::: Records shown :::

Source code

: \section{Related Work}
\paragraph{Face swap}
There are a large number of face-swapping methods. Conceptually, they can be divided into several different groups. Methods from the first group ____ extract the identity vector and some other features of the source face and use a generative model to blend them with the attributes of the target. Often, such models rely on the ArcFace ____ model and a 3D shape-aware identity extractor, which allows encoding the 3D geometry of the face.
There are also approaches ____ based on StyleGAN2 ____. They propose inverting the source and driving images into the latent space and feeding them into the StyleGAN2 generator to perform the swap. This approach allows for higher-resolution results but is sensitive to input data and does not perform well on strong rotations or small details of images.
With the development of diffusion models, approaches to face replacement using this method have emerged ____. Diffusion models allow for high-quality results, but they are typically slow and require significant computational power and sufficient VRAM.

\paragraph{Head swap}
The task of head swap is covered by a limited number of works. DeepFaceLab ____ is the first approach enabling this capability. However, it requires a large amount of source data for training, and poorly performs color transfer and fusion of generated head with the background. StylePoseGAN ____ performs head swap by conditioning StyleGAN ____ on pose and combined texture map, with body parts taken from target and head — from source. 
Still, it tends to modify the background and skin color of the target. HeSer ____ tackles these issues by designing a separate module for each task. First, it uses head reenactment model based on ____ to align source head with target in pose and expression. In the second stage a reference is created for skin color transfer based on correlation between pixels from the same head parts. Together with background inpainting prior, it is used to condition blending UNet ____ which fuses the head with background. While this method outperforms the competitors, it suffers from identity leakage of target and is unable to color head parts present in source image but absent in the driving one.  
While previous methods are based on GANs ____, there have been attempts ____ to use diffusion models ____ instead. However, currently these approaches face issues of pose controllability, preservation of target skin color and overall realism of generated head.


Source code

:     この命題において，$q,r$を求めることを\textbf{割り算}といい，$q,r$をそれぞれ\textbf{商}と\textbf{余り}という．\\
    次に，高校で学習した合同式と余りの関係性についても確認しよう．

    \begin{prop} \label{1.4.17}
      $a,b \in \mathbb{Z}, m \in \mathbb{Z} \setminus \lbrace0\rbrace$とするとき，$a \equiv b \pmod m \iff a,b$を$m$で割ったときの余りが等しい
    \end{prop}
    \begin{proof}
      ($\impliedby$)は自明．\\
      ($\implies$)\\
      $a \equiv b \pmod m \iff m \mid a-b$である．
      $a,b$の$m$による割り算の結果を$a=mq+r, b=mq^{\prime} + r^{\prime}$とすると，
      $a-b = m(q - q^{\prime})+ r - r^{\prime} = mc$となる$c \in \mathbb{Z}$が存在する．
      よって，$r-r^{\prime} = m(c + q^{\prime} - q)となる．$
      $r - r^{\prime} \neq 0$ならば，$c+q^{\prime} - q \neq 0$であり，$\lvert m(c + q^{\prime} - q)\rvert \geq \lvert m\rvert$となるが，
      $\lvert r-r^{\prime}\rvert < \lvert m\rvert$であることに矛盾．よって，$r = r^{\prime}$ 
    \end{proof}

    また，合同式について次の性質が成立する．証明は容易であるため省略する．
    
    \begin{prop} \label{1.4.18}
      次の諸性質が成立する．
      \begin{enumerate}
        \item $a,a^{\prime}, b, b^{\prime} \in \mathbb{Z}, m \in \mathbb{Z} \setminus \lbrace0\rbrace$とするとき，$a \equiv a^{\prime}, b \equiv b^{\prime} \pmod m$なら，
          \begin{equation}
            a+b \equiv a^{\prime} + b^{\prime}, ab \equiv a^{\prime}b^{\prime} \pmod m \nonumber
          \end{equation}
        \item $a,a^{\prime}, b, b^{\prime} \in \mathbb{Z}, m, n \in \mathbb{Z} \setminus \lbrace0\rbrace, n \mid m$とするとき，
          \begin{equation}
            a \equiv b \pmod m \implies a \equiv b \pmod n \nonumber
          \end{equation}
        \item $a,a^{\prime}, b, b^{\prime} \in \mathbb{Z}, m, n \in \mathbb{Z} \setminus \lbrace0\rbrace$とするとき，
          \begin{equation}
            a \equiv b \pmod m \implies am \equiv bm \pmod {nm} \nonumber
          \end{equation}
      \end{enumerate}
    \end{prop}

:::

The records above are to be restated word for word.

#### Written answer
Source code

: \section{Related Work}
\paragraph{Face swap}
There are a large number of face-swapping methods. Conceptually, they can be divided into several different groups. Methods from the first group ____ extract the identity vector and some other features of the source face and use a generative model to blend them with the attributes of the target. Often, such models rely on the ArcFace ____ model and a 3D shape-aware identity extractor, which allows encoding the 3D geometry of the face.
There are also approaches ____ based on StyleGAN2 ____. They propose inverting the source and driving images into the latent space and feeding them into the StyleGAN2 generator to perform the swap. This approach allows for higher-resolution results but is sensitive to input data and does not perform well on strong rotations or small details of images.
With the development of diffusion models, approaches to face replacement using this method have emerged ____. Diffusion models allow for high-quality results, but they are typically slow and require significant computational power and sufficient VRAM.

\paragraph{Head swap}
The task of head swap is covered by a limited number of works. DeepFaceLab ____ is the first approach enabling this capability. However, it requires a large amount of source data for training, and poorly performs color transfer and fusion of generated head with the background. StylePoseGAN ____ performs head swap by conditioning StyleGAN ____ on pose and combined texture map, with body parts taken from target and head — from source. 
Still, it tends to modify the background and skin color of the target. HeSer ____ tackles these issues by designing a separate module for each task. First, it uses head reenactment model based on ____ to align source head with target in pose and expression. In the second stage a reference is created for skin color transfer based on correlation between pixels from the same head parts. Together with background inpainting prior, it is used to condition blending UNet ____ which fuses the head with background. While this method outperforms the competitors, it suffers from identity leakage of target and is unable to color head parts present in source image but absent in the driving one.  
While previous methods are based on GANs ____, there have been attempts ____ to use diffusion models ____ instead. However, currently these approaches face issues of pose controllability, preservation of target skin color and overall realism of generated head.


Source code

:     この命題において，$q,r$を求めることを\textbf{割り算}といい，$q,r$をそれぞれ\textbf{商}と\textbf{余り}という．\\
    次に，高校で学習した合同式と余りの関係性についても確認しよう．

    \begin{prop} \label{1.4.17}
      $a,b \in \mathbb{Z}, m \in \mathbb{Z} \setminus \lbrace0\rbrace$とするとき，$a \equiv b \pmod m \iff a,b$を$m$で割ったときの余りが等しい
    \end{prop}
    \begin{proof}
      ($\impliedby$)は自明．\\
      ($\implies$)\\
      $a \equiv b \pmod m \iff m \mid a-b$である．
      $a,b$の$m$による割り算の結果を$a=mq+r, b=mq^{\prime} + r^{\prime}$とすると，
      $a-b = m(q - q^{\prime})+ r - r^{\prime} = mc$となる$c \in \mathbb{Z}$が存在する．
      よって，$r-r^{\prime} = m(c + q^{\prime} - q)となる．$
      $r - r^{\prime} \neq 0$ならば，$c+q^{\prime} - q \neq 0$であり，$\lvert m(c + q^{\prime} - q)\rvert \geq \lvert m\rvert$となるが，
      $\lvert r-r^{\prime}\rvert < \lvert m\rvert$であることに矛盾．よって，$r = r^{\prime}$ 
    \end{proof}

    また，合同式について次の性質が成立する．証明は容易であるため省略する．
    
    \begin{prop} \label{1.4.18}
      次の諸性質が成立する．
      \begin{enumerate}
        \item $a,a^{\prime}, b, b^{\prime} \in \mathbb{Z}, m \in \mathbb{Z} \setminus \lbrace0\rbrace$とするとき，$a \equiv a^{\prime}, b \equiv b^{\prime} \pmod m$なら，
          \begin{equation}
            a+b \equiv a^{\prime} + b^{\prime}, ab \equiv a^{\prime}b^{\prime} \pmod m \nonumber
          \end{equation}
        \item $a,a^{\prime}, b, b^{\prime} \in \mathbb{Z}, m, n \in \mathbb{Z} \setminus \lbrace0\rbrace, n \mid m$とするとき，
          \begin{equation}
            a \equiv b \pmod m \implies a \equiv b \pmod n \nonumber
          \end{equation}
        \item $a,a^{\prime}, b, b^{\prime} \in \mathbb{Z}, m, n \in \mathbb{Z} \setminus \lbrace0\rbrace$とするとき，
          \begin{equation}
            a \equiv b \pmod m \implies am \equiv bm \pmod {nm} \nonumber
          \end{equation}
      \end{enumerate}
    \end{prop}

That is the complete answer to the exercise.